Productionizing Anomaly Detection using signalAI & Panopticon
Building end to end anomaly detection pipelines from model development to deployment.
In today’s age everything is connected to the internet from our phones to the light switches. With all these devices comes a stream of constant data containing valuable information and with suitable analytics depending upon the use case, different types of models are being built which brings a ton of value to the end user. In building these types of applications there are typically two steps involved. Step one is modelling followed by deployment of the best model generated during modelling trials. In many occasions as data scientists we (including myself) are often so focused on fine tuning our models that we tend to not give enough attention to the deployment part. Now for an academic setting or a Kaggle competition that’s perfectly fine, but for a commercial/industry application deployment of the developed model is a very important part of the workflow, sometimes even more important than developing the model itself. In today’s article we will discuss how with signalAI and Panopticon, we can build the whole end to end pipeline of anomaly detection.
We start our journey with an offline data set available at hand which contains whole host of sensor readings like tire pressure & temperatures, brake temperatures, wheel speed etc for a simulated F1 race car. The goal here is to build an analytics model which can give us a handle on the current tire wear by consuming these readings. The tire wear has values between 0 and 11, where 0 represents no wear and 11 represents a very heavy wear. Now as we all know signalAI performs unsupervised anomaly detection and hence we can’t predict the discrete values of the wear itself, but instead what we would like to see here is for example tires with wear score of let’s say 10 or 11 marked as anomalous compared to the 0 or 1 level of wear. We played with all the three algorithms in signalAI and isolation forest was able to successfully pick the anomalous tire wears with a high confidence score.

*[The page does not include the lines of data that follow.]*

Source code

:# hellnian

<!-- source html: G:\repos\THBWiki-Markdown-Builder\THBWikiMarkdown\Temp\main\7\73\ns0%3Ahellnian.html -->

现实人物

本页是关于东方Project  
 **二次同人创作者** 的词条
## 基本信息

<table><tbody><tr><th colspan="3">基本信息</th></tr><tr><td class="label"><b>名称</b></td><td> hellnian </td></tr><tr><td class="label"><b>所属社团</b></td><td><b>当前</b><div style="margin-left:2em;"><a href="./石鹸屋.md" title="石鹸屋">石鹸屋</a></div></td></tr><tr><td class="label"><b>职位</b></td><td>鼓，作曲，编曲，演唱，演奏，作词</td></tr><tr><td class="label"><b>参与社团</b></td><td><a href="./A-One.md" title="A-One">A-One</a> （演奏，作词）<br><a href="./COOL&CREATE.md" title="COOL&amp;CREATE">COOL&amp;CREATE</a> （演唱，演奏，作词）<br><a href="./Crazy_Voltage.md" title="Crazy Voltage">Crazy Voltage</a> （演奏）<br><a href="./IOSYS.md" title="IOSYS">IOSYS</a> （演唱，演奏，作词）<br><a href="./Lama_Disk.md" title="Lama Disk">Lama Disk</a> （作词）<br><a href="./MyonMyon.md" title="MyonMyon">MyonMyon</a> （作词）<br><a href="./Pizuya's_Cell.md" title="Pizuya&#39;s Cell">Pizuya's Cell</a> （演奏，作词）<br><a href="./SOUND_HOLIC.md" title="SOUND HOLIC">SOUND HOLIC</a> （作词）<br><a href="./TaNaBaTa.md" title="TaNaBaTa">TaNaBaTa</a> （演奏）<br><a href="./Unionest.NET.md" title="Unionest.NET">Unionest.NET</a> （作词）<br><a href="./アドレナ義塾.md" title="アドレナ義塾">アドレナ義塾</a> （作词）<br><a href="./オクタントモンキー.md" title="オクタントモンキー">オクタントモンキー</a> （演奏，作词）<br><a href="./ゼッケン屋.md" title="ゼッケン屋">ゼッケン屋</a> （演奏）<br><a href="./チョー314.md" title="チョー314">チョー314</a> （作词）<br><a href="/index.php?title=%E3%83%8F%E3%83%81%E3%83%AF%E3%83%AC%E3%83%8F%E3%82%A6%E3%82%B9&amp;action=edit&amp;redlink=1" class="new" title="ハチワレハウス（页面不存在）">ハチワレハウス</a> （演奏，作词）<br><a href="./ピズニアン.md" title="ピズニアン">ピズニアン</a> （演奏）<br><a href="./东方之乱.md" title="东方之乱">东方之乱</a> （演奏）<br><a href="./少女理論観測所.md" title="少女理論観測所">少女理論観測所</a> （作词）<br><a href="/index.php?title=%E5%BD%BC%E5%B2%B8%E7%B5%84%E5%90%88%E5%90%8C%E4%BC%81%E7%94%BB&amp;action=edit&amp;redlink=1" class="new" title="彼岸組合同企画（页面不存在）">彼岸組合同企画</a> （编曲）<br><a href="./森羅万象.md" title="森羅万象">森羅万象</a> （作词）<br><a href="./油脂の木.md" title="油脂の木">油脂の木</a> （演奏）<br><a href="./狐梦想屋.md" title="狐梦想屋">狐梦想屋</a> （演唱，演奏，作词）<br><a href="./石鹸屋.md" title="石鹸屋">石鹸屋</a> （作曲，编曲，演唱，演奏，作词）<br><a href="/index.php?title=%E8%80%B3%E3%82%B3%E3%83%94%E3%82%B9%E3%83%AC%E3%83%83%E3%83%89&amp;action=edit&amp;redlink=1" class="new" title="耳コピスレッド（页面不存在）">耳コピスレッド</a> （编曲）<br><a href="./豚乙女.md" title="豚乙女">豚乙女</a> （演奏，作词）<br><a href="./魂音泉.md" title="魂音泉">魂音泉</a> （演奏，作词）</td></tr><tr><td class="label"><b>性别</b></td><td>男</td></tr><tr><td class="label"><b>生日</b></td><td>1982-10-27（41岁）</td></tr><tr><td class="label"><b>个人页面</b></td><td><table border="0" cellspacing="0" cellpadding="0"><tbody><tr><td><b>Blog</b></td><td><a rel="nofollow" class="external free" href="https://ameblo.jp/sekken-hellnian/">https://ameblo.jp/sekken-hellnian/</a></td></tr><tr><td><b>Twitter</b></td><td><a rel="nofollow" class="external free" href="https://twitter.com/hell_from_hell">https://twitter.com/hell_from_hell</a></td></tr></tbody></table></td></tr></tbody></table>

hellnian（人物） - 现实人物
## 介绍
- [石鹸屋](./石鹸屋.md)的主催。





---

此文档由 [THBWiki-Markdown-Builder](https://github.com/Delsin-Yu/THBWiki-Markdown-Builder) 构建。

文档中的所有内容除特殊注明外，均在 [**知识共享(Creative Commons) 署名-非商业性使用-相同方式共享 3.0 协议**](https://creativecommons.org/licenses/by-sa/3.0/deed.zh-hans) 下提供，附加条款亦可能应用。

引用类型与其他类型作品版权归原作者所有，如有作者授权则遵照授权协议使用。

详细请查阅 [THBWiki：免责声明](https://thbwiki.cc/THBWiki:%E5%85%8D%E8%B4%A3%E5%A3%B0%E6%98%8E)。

Now that we have a trained model with good performance, we can start thinking of deploying of this model as the end of the day we would like to use this model for inferencing on the real-time data and that’s where Panopticon comes into the picture. Panopticon is a web-based application specialized in displaying real-time data in a visually pleasing way. However, with the ability to interface with python objects, Panopticon can also be used to the make inference on a data stream with a .py model enabled by the “python transform” tool inside Panopticon. Leveraging this capability, we embedded our trained .py model with the optimal hyperparameters extracted out of Knowledge Studio's signalAI node made inference on the incoming data streams. Now for consuming incoming data, Panopticon offers many options and because of the way it handles each data structure, we don't need to change the inference model unless the data scheme itself changes. Hence we were able to make inference on data coming from a MQTT streaming device as well as a SQL database perfectly fine without making any changes to the underlying python model.
Needless to say, with more sensor readings, we can build models bringing more value in the context of modelling, but as showcased above, because of the ability to easily export a python model out of Knowledge Studio’s signalAI and subsequently importing that particular model into Panopticon seamlessly, we are able to quickly build end to end pipelines to monitor systems in real-time within Altair product line itself.
Thanks for the read, happy learning!